DZIAMA

PRACOWNIA RZECZY NIEZWYKŁYCH

sobota, 31 października 2015

Na kolejne wspomnienia c.d.

Dziś kolejna odsłona scrapbookingowych wspomnień. Kolejny albumik tym razem o mniejszym formacie, jako miły prezent dla maluszka, ale także dla kogoś dorosłego. Albumik nie został spersonalizowany, więc jego przeznaczenie może być różne. Mam nadzieję, że ten album również przypadł Wam do gustu. Życzę Wam miłego i dobre weekendu spędzone w gronie najbliższych. Jutro Święto Wszystkich Świętych, pamiętajmy o tych których nie ma już z nami w chwili ciszy i zastanowienia, zapalmy światełko pamięci. Pozdrawiam i mnóstwo pozytywnych wibracji.

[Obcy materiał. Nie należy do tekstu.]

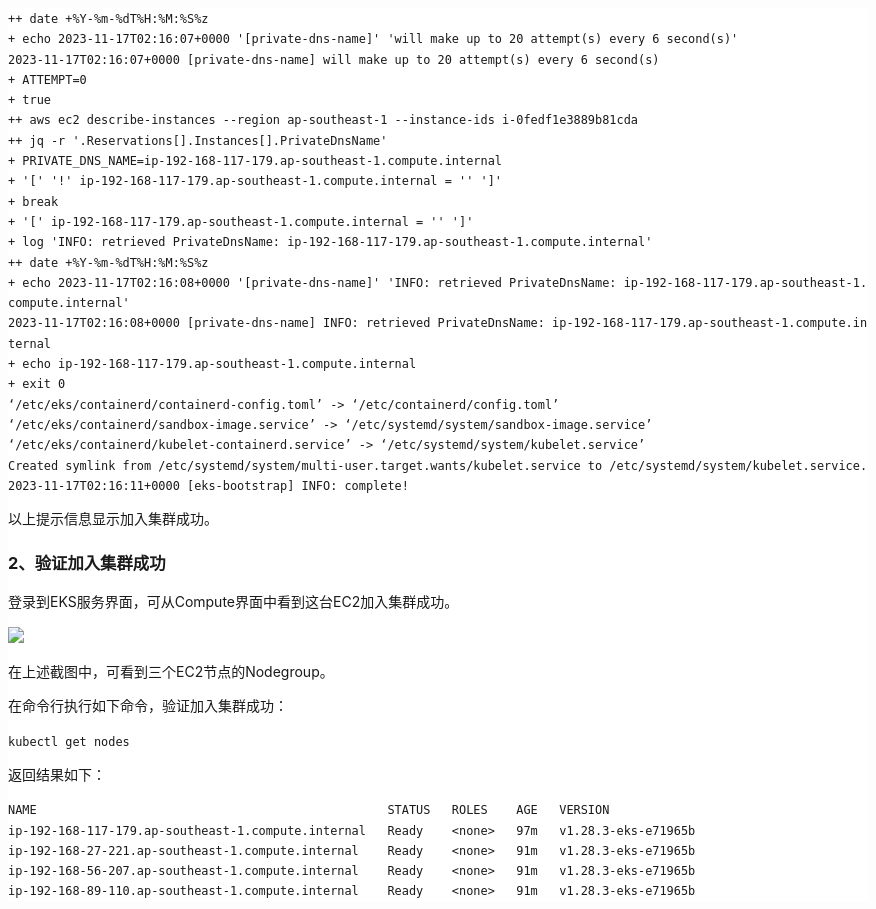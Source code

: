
 ```
++ date +%Y-%m-%dT%H:%M:%S%z
+ echo 2023-11-17T02:16:07+0000 '[private-dns-name]' 'will make up to 20 attempt(s) every 6 second(s)'
2023-11-17T02:16:07+0000 [private-dns-name] will make up to 20 attempt(s) every 6 second(s)
+ ATTEMPT=0
+ true
++ aws ec2 describe-instances --region ap-southeast-1 --instance-ids i-0fedf1e3889b81cda
++ jq -r '.Reservations[].Instances[].PrivateDnsName'
+ PRIVATE_DNS_NAME=ip-192-168-117-179.ap-southeast-1.compute.internal
+ '[' '!' ip-192-168-117-179.ap-southeast-1.compute.internal = '' ']'
+ break
+ '[' ip-192-168-117-179.ap-southeast-1.compute.internal = '' ']'
+ log 'INFO: retrieved PrivateDnsName: ip-192-168-117-179.ap-southeast-1.compute.internal'
++ date +%Y-%m-%dT%H:%M:%S%z
+ echo 2023-11-17T02:16:08+0000 '[private-dns-name]' 'INFO: retrieved PrivateDnsName: ip-192-168-117-179.ap-southeast-1.compute.internal'
2023-11-17T02:16:08+0000 [private-dns-name] INFO: retrieved PrivateDnsName: ip-192-168-117-179.ap-southeast-1.compute.internal
+ echo ip-192-168-117-179.ap-southeast-1.compute.internal
+ exit 0
‘/etc/eks/containerd/containerd-config.toml’ -> ‘/etc/containerd/config.toml’
‘/etc/eks/containerd/sandbox-image.service’ -> ‘/etc/systemd/system/sandbox-image.service’
‘/etc/eks/containerd/kubelet-containerd.service’ -> ‘/etc/systemd/system/kubelet.service’
Created symlink from /etc/systemd/system/multi-user.target.wants/kubelet.service to /etc/systemd/system/kubelet.service.
2023-11-17T02:16:11+0000 [eks-bootstrap] INFO: complete!
```

以上提示信息显示加入集群成功。

### 2、验证加入集群成功

登录到EKS服务界面，可从Compute界面中看到这台EC2加入集群成功。

![](https://blogimg.bitipcman.com/workshop/eks101/node/node-10.png)

在上述截图中，可看到三个EC2节点的Nodegroup。

在命令行执行如下命令，验证加入集群成功：

```
kubectl get nodes
```

返回结果如下：

```
NAME                                                 STATUS   ROLES    AGE   VERSION
ip-192-168-117-179.ap-southeast-1.compute.internal   Ready    <none>   97m   v1.28.3-eks-e71965b
ip-192-168-27-221.ap-southeast-1.compute.internal    Ready    <none>   91m   v1.28.3-eks-e71965b
ip-192-168-56-207.ap-southeast-1.compute.internal    Ready    <none>   91m   v1.28.3-eks-e71965b
ip-192-168-89-110.ap-southeast-1.compute.internal    Ready    <none>   91m   v1.28.3-eks-e71965b
```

czwartek, 29 października 2015

Na piękne wspomnienia.

Znowu czas pędzi a ja razem z nim i z niczym nie mogę się wyrobić. TO jakieś szaleństwo :). Ale nie ma tego złego, co by na dobre nie wyszło i w końcu dotarła do mnie paczka z moimi cudownościami. Co to za wspaniałości? To akcesoria do scrapbookingu. Postanowiłam trochę odmienić dotychczasowe poczynania i trochę urozmaicić tematykę. Dlatego dziś wyjątkowy album na zdjęcia na piękne wspomnienia. Co prawda nie został on jeszcze opisany "na co" lub "dla kogo" będzie, ale to najmniejszy szczegół. Głowiłam się i trudziłam jak go zrobić, żeby był wyjątkowy i niepowtarzalny. Ja zawsze muszę iść pod prąd. Mam nadzieję, że kolejne scrapbookingowe inspiracje będą jeszcze lepsze. A tymczasem kilka ujęć poniżej. Mam nadzieję, że się Wam podoba.  Miłego dnia i mnóstwo pozytywnych wibracji.







niedziela, 25 października 2015

Coś folklorystycznego i debiutanckiego.

Moja pierwsza w życiu bluza uszyta przeze mnie już jest. Materiał typu dresowego, bardzo miły w dotyku, do tego łata w stylu folklorystycznym, jako akcent mający na celu ożywienie całego projektu. Powiem Wam szczerze, że jestem z niej bardzo zadowolona, choć następną jaką uszyje, mam nadzieje, trochę zmodyfikuje. Póki co jak na pierwszy raz chyba jest nieźle. Kochani miłego dnia Wam życzę i jak zawsze mnóstwo pozytywnych wibracji.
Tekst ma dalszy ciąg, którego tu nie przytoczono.